• [Exercise data]
• • • • • • •

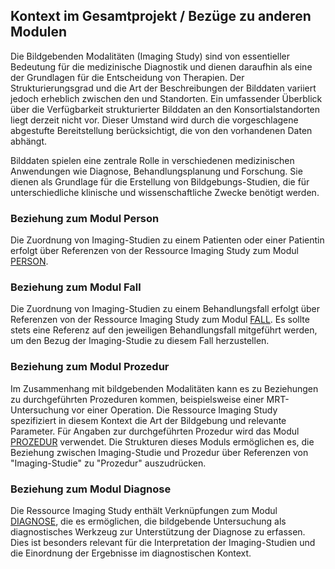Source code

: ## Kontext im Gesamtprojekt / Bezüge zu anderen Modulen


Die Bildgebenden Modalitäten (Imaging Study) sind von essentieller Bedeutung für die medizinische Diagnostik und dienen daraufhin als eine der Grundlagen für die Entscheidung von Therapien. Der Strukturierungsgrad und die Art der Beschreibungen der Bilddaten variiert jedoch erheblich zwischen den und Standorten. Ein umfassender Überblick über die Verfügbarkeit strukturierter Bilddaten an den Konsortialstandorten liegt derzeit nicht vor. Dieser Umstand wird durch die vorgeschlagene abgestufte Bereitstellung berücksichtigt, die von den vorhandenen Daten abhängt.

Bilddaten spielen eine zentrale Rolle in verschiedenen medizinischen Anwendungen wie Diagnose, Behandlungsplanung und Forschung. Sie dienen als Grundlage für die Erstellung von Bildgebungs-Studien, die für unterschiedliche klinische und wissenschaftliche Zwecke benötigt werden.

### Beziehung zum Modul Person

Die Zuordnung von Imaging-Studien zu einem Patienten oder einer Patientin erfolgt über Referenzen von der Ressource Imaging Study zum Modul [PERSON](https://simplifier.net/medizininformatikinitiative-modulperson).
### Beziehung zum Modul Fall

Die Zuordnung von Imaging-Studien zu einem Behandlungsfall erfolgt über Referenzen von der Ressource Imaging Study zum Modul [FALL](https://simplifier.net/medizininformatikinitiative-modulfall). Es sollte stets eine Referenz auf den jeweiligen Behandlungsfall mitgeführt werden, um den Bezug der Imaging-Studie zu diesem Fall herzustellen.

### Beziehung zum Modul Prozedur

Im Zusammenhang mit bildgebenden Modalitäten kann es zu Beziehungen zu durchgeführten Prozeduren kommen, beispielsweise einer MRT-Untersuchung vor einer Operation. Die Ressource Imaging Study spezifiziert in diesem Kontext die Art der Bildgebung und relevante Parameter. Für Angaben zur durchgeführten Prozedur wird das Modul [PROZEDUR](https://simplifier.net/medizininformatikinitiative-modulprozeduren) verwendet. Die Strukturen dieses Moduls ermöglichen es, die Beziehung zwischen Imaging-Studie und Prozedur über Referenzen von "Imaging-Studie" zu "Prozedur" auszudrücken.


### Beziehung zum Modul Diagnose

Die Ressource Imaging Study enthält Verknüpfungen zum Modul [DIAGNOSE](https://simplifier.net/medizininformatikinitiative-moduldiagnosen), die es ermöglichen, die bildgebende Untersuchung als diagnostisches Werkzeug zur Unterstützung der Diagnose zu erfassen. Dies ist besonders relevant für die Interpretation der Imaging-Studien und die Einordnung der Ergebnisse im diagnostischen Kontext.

• • • • • • •

• [Work request] Return each line of the data above that includes the word "Fall".

• [Task solution]
### Beziehung zum Modul Fall
Die Zuordnung von Imaging-Studien zu einem Behandlungsfall erfolgt über Referenzen von der Ressource Imaging Study zum Modul [FALL](https://simplifier.net/medizininformatikinitiative-modulfall). Es sollte stets eine Referenz auf den jeweiligen Behandlungsfall mitgeführt werden, um den Bezug der Imaging-Studie zu diesem Fall herzustellen.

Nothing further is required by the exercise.